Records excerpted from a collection
○ ○ ○ ○

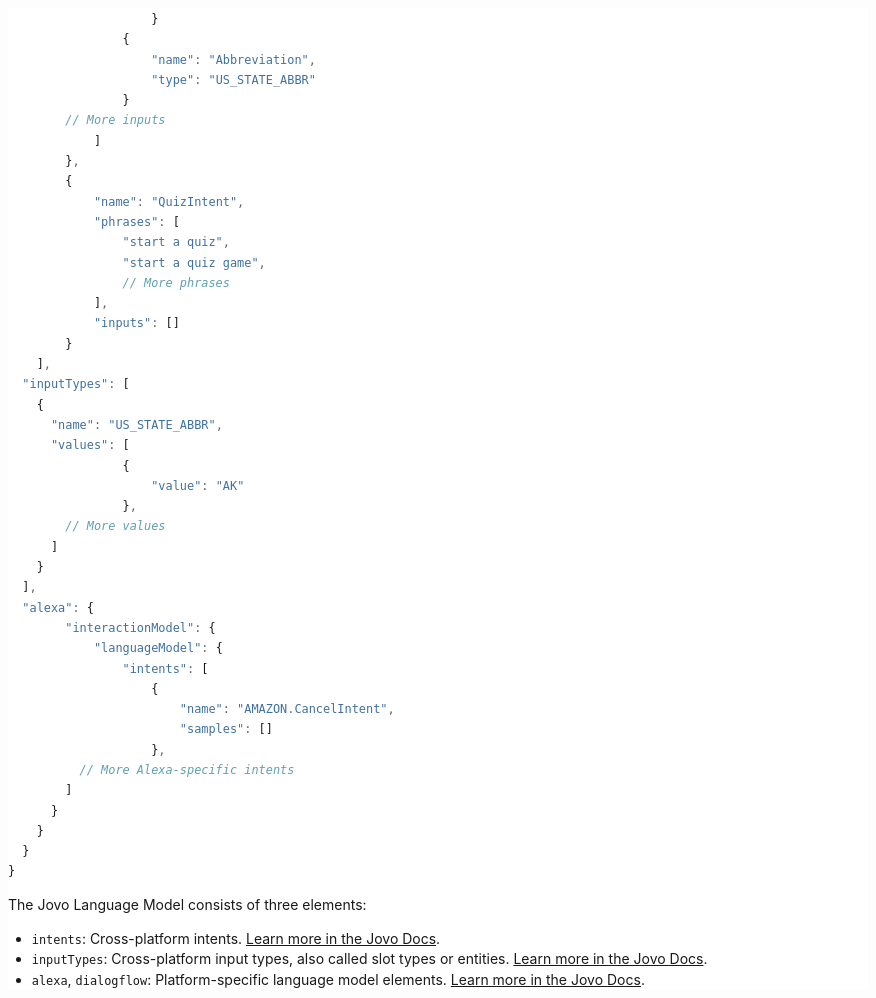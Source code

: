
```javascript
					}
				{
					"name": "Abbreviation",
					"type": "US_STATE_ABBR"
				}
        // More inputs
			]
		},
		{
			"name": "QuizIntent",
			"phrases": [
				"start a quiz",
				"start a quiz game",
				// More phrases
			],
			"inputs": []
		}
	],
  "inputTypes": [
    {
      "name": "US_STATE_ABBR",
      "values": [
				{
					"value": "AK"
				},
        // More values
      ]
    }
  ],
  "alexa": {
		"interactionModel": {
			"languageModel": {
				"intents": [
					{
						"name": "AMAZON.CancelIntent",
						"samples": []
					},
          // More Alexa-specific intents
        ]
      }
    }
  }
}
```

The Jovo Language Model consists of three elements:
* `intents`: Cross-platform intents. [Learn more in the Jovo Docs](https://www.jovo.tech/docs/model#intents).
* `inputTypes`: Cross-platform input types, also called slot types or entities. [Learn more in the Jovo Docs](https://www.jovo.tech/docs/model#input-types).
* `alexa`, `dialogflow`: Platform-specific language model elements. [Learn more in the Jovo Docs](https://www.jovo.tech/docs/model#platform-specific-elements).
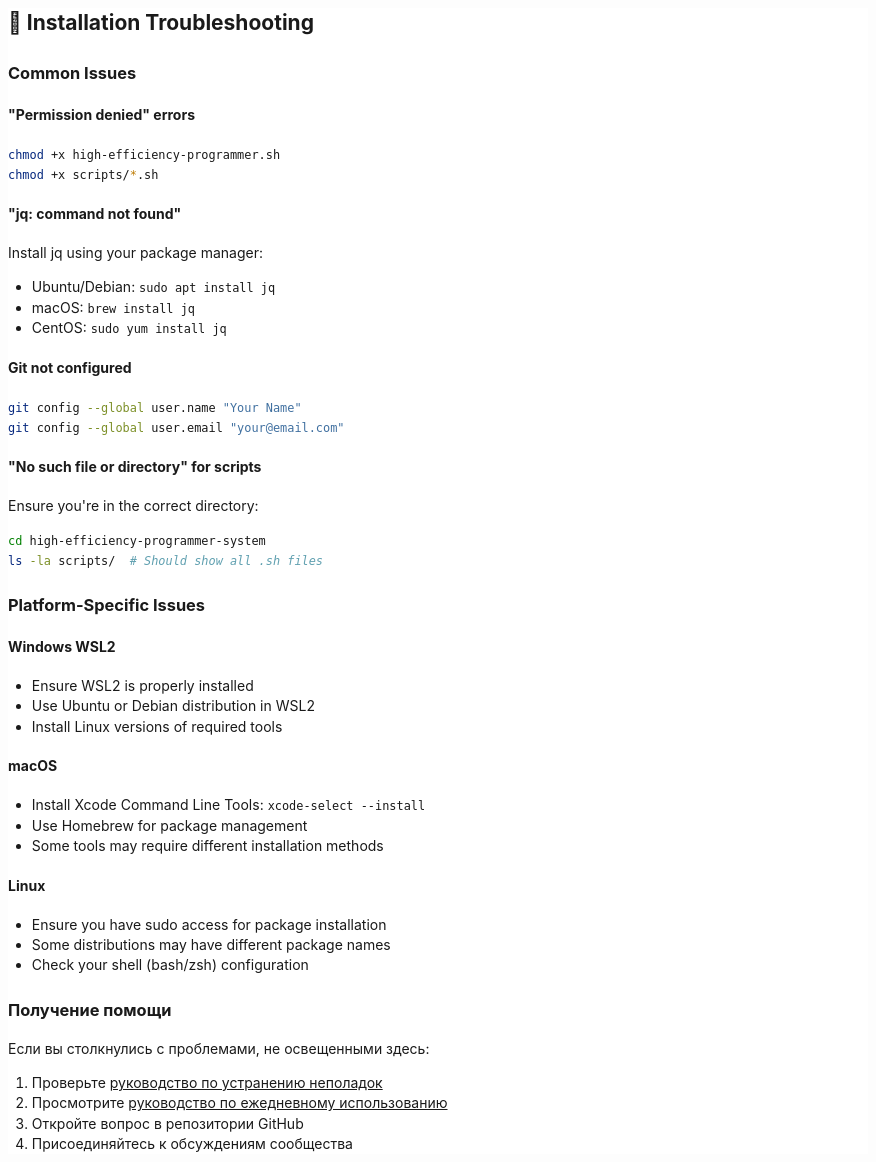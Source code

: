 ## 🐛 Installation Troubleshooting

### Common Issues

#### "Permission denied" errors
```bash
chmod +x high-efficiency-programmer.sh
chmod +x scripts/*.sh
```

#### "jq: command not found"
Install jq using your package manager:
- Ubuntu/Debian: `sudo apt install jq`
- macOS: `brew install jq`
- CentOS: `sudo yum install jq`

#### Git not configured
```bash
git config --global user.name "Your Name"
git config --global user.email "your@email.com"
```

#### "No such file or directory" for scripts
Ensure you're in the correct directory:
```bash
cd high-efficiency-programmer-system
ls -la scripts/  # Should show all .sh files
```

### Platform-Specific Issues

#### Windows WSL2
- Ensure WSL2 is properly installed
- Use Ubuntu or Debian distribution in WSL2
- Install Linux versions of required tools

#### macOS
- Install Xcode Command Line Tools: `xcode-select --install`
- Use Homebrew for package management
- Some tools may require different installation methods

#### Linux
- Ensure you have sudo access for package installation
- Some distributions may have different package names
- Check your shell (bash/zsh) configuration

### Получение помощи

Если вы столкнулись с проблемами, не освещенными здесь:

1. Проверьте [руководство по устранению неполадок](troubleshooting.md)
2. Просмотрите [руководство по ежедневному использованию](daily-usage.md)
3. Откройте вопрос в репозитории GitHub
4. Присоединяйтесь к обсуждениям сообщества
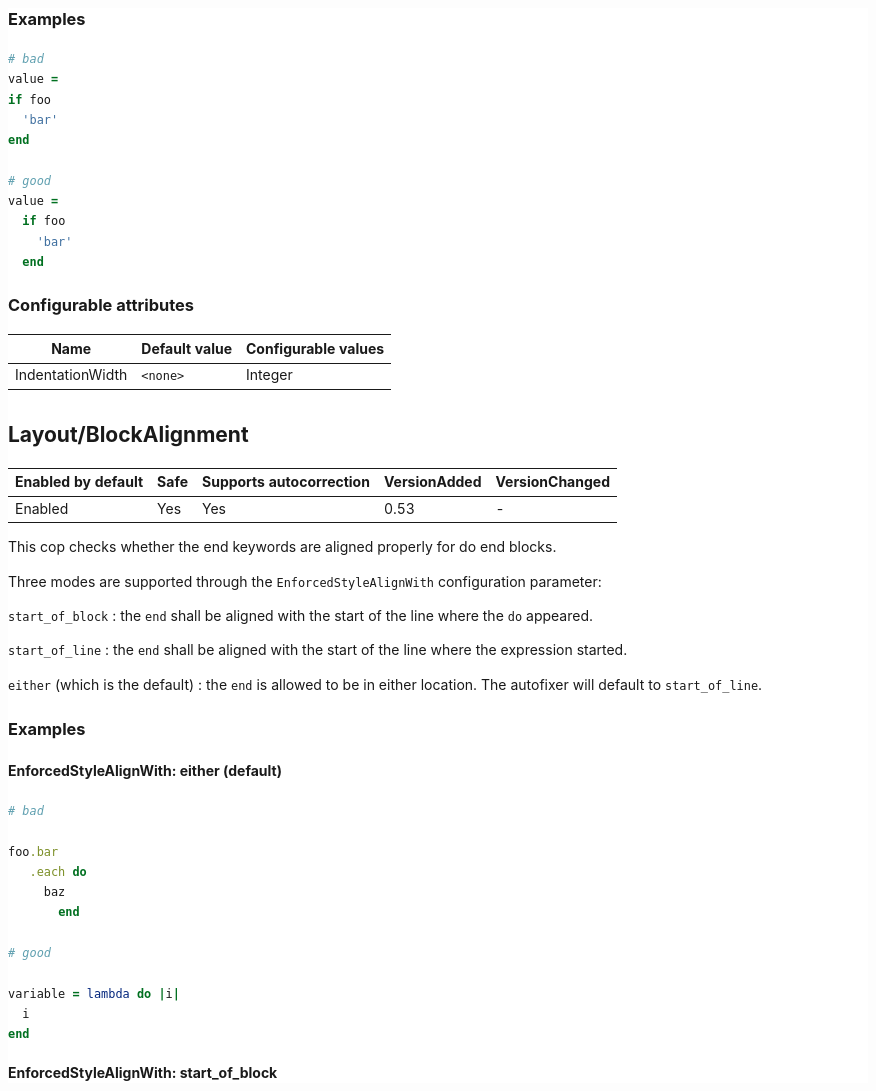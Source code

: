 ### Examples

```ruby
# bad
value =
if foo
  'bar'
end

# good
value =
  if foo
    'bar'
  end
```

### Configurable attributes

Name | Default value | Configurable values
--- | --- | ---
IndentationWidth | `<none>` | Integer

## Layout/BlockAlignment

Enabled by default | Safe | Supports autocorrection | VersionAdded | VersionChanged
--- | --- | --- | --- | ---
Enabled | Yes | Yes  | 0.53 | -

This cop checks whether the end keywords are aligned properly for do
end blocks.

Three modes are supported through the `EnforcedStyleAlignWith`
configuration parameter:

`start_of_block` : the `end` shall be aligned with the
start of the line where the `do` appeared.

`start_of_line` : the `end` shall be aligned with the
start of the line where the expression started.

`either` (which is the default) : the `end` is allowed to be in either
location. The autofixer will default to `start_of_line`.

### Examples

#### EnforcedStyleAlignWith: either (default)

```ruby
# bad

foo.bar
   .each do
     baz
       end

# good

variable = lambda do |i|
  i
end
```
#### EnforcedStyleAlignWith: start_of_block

○ ○ ○ ○

• **Exercise objective**:
Each line of the entries above that contains "Jovo" is to be copied.

• **Result of this task**:
The Jovo Language Model consists of three elements:
* `intents`: Cross-platform intents. [Learn more in the Jovo Docs](https://www.jovo.tech/docs/model#intents).
* `inputTypes`: Cross-platform input types, also called slot types or entities. [Learn more in the Jovo Docs](https://www.jovo.tech/docs/model#input-types).
* `alexa`, `dialogflow`: Platform-specific language model elements. [Learn more in the Jovo Docs](https://www.jovo.tech/docs/model#platform-specific-elements).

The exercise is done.